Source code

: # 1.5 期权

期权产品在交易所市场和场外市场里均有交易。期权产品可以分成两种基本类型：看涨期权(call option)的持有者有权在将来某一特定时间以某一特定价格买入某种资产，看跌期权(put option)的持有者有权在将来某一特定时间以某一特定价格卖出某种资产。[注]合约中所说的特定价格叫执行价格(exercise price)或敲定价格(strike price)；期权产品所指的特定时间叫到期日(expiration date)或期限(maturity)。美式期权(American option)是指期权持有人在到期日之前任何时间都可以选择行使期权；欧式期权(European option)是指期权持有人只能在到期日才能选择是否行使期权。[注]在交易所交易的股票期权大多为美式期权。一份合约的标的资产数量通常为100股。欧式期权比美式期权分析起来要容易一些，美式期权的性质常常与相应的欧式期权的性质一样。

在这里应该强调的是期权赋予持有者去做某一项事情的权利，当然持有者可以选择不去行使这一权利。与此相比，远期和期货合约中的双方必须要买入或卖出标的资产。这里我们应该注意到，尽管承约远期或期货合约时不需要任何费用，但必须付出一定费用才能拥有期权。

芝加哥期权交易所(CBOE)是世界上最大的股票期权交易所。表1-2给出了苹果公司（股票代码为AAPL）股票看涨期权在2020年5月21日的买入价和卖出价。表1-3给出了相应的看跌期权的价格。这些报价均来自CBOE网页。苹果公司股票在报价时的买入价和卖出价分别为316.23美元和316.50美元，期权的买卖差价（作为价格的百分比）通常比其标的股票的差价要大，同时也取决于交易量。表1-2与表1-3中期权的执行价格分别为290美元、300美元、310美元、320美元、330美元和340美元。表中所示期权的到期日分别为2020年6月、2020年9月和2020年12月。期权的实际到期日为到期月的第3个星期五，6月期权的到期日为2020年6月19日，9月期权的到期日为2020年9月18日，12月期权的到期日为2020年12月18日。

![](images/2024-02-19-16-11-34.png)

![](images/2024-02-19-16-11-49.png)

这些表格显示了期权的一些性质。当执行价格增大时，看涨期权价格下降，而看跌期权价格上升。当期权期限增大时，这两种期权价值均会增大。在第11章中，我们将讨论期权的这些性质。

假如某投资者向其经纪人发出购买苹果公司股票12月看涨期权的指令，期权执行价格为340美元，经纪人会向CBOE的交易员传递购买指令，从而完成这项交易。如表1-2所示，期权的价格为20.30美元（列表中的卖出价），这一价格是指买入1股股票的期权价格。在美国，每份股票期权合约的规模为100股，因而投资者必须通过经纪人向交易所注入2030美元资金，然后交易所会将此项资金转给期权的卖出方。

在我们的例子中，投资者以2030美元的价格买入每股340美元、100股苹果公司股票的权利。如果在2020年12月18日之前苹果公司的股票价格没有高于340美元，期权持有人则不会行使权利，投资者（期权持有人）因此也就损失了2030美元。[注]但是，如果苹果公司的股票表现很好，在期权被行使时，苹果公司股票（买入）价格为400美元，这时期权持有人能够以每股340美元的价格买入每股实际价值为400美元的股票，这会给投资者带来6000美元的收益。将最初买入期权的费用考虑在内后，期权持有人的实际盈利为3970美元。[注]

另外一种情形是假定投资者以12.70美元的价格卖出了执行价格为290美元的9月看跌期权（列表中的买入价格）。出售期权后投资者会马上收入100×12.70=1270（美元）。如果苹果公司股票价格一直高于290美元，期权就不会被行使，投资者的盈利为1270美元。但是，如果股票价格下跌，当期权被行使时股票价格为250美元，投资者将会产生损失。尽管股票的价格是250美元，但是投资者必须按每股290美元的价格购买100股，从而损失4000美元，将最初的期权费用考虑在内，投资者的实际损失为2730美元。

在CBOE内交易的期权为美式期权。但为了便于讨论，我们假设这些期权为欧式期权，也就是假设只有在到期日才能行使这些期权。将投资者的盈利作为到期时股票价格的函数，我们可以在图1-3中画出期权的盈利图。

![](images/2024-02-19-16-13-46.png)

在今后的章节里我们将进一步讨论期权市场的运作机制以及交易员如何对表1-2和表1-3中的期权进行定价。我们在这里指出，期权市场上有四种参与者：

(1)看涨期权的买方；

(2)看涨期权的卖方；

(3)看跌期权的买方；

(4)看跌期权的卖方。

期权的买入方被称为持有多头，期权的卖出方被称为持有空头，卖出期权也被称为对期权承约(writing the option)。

____

Repeat all the lines above, keeping them exactly as they are.

Source code

: # 1.5 期权

期权产品在交易所市场和场外市场里均有交易。期权产品可以分成两种基本类型：看涨期权(call option)的持有者有权在将来某一特定时间以某一特定价格买入某种资产，看跌期权(put option)的持有者有权在将来某一特定时间以某一特定价格卖出某种资产。[注]合约中所说的特定价格叫执行价格(exercise price)或敲定价格(strike price)；期权产品所指的特定时间叫到期日(expiration date)或期限(maturity)。美式期权(American option)是指期权持有人在到期日之前任何时间都可以选择行使期权；欧式期权(European option)是指期权持有人只能在到期日才能选择是否行使期权。[注]在交易所交易的股票期权大多为美式期权。一份合约的标的资产数量通常为100股。欧式期权比美式期权分析起来要容易一些，美式期权的性质常常与相应的欧式期权的性质一样。

在这里应该强调的是期权赋予持有者去做某一项事情的权利，当然持有者可以选择不去行使这一权利。与此相比，远期和期货合约中的双方必须要买入或卖出标的资产。这里我们应该注意到，尽管承约远期或期货合约时不需要任何费用，但必须付出一定费用才能拥有期权。

芝加哥期权交易所(CBOE)是世界上最大的股票期权交易所。表1-2给出了苹果公司（股票代码为AAPL）股票看涨期权在2020年5月21日的买入价和卖出价。表1-3给出了相应的看跌期权的价格。这些报价均来自CBOE网页。苹果公司股票在报价时的买入价和卖出价分别为316.23美元和316.50美元，期权的买卖差价（作为价格的百分比）通常比其标的股票的差价要大，同时也取决于交易量。表1-2与表1-3中期权的执行价格分别为290美元、300美元、310美元、320美元、330美元和340美元。表中所示期权的到期日分别为2020年6月、2020年9月和2020年12月。期权的实际到期日为到期月的第3个星期五，6月期权的到期日为2020年6月19日，9月期权的到期日为2020年9月18日，12月期权的到期日为2020年12月18日。

![](images/2024-02-19-16-11-34.png)

![](images/2024-02-19-16-11-49.png)

这些表格显示了期权的一些性质。当执行价格增大时，看涨期权价格下降，而看跌期权价格上升。当期权期限增大时，这两种期权价值均会增大。在第11章中，我们将讨论期权的这些性质。

假如某投资者向其经纪人发出购买苹果公司股票12月看涨期权的指令，期权执行价格为340美元，经纪人会向CBOE的交易员传递购买指令，从而完成这项交易。如表1-2所示，期权的价格为20.30美元（列表中的卖出价），这一价格是指买入1股股票的期权价格。在美国，每份股票期权合约的规模为100股，因而投资者必须通过经纪人向交易所注入2030美元资金，然后交易所会将此项资金转给期权的卖出方。

在我们的例子中，投资者以2030美元的价格买入每股340美元、100股苹果公司股票的权利。如果在2020年12月18日之前苹果公司的股票价格没有高于340美元，期权持有人则不会行使权利，投资者（期权持有人）因此也就损失了2030美元。[注]但是，如果苹果公司的股票表现很好，在期权被行使时，苹果公司股票（买入）价格为400美元，这时期权持有人能够以每股340美元的价格买入每股实际价值为400美元的股票，这会给投资者带来6000美元的收益。将最初买入期权的费用考虑在内后，期权持有人的实际盈利为3970美元。[注]

另外一种情形是假定投资者以12.70美元的价格卖出了执行价格为290美元的9月看跌期权（列表中的买入价格）。出售期权后投资者会马上收入100×12.70=1270（美元）。如果苹果公司股票价格一直高于290美元，期权就不会被行使，投资者的盈利为1270美元。但是，如果股票价格下跌，当期权被行使时股票价格为250美元，投资者将会产生损失。尽管股票的价格是250美元，但是投资者必须按每股290美元的价格购买100股，从而损失4000美元，将最初的期权费用考虑在内，投资者的实际损失为2730美元。

在CBOE内交易的期权为美式期权。但为了便于讨论，我们假设这些期权为欧式期权，也就是假设只有在到期日才能行使这些期权。将投资者的盈利作为到期时股票价格的函数，我们可以在图1-3中画出期权的盈利图。

![](images/2024-02-19-16-13-46.png)

在今后的章节里我们将进一步讨论期权市场的运作机制以及交易员如何对表1-2和表1-3中的期权进行定价。我们在这里指出，期权市场上有四种参与者：

(1)看涨期权的买方；

(2)看涨期权的卖方；

(3)看跌期权的买方；

(4)看跌期权的卖方。

期权的买入方被称为持有多头，期权的卖出方被称为持有空头，卖出期权也被称为对期权承约(writing the option)。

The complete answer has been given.